MODE & BEAUTÉ

Les cosmétiques destinés aux peaux noires sont les plus dangereux !

L’industrie cosmétiques intoxiques plus les peaux noires et métisses! C’est le bilan d’une étude publiée dans le American Journal of Obstrectics and Gynecology qui révèle ainsi que les produits de beauté pour femmes noires et métisses seraient bien plus nocifs que les autres.

Une étude menée en 2017 par des chercheurs américains de l’université George Washington a montré que les cosmétiques pour peaux noires et métisses contenaient plus de produits toxiques et de perturbateurs endocriniens. Ces produits concentreraient plus de substances toxiques comme des parabènes, des stéroïdes, des œstrogènes, du mercure ou encore des dermocorticoïdes.

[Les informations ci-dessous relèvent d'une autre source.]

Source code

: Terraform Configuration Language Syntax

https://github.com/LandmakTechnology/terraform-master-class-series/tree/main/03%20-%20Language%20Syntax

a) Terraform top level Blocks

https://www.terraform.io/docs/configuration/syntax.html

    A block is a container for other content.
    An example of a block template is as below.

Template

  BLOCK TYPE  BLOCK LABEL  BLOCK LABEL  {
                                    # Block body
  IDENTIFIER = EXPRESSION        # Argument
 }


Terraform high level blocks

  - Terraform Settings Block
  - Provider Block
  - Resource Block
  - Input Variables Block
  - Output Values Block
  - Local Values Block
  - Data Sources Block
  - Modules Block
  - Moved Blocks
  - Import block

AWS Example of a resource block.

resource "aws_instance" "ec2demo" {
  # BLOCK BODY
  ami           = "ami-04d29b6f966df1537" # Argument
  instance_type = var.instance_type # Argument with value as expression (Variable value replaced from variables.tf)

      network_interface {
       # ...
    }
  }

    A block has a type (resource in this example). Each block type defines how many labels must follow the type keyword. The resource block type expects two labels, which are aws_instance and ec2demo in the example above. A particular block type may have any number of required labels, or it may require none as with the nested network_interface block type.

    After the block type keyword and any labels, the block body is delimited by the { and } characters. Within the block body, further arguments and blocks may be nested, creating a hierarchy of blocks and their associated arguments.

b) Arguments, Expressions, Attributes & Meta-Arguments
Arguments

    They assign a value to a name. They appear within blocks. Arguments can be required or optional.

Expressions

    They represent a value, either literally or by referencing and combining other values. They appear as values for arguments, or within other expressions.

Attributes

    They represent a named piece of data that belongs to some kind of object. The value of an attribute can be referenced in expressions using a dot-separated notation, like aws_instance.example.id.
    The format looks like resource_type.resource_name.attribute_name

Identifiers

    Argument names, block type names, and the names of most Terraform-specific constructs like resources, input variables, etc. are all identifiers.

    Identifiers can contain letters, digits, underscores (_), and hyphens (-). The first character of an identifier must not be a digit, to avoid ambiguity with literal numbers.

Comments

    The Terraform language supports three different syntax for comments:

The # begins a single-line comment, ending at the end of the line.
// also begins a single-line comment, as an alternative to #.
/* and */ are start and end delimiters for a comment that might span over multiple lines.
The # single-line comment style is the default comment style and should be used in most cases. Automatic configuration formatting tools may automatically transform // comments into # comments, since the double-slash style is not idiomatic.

A la lecture de l’étude, nous pouvons explorer plusieurs faits :

1.       Les femmes noires utilisent plus de produits cosmétiques

Les produits de « beauté multiculturels » ont devancé l’ensemble du marché des cosmétiques. En effet, les consommateurs afro-américains achètent 9 fois plus de produits de beauté que les autres groupes. Les femmes afro-américaines et Caribéennes sont donc plus susceptibles d’utiliser un plus grand nombre de produits capillaires et en grande quantité. Ainsi, elles sont plus exposées aux produits chimiques.

2.       Les cosmétiques dédiés aux femmes noires et métisses sont plus dangereux

« Les crèmes éclaircissantes peuvent contenir de l’hydroquinone, des corticostéroïdes topiques ou du mercure inorganique ». La Food and Drug Administration des États-Unis a fixé un niveau maximal admissible de 1 ppm de mercure dans les produits pour la peau. Or, le mercure continue d’être non réglementé et disponible à l’extérieur des États-Unis. Cependant, ils sont encore utilisés par certaines populations aux États-Unis. Notamment les femmes américaines, dominicaines et mexicaines.

3.       L’industrie cosmétique utilise stratégiquement les standards de beauté raciaux

« La distribution massive d’images qui idéalisent la blancheur peut influencer les ventes de lisseurs, d’éclaircissants pour la peau et de produits masquant les odeurs ». Ainsi, la discrimination raciale fondée sur les normes européennes de beauté peut entraîner un racisme intériorisé. Ceci, en vu d’obtenir des cheveux plus lisses ou une peau plus claire. L’utilisation de produits de beauté constitue donc une façon dont la discrimination structurelle devient biologiquement intégrée.
Les facteurs externes, tels que la publicité ciblée, peuvent influencer l’utilisation de ces produits. Les chercheurs soulignent ainsi le succès de l’industrie mondiale de l’éclaircissement de la peau comme preuve de la préférence mondiale pour la peau blanche / claire. Il s’agit d’une hiérarchie sociale basée sur des gradations de couleur de peau qui discrimine la peau plus foncée.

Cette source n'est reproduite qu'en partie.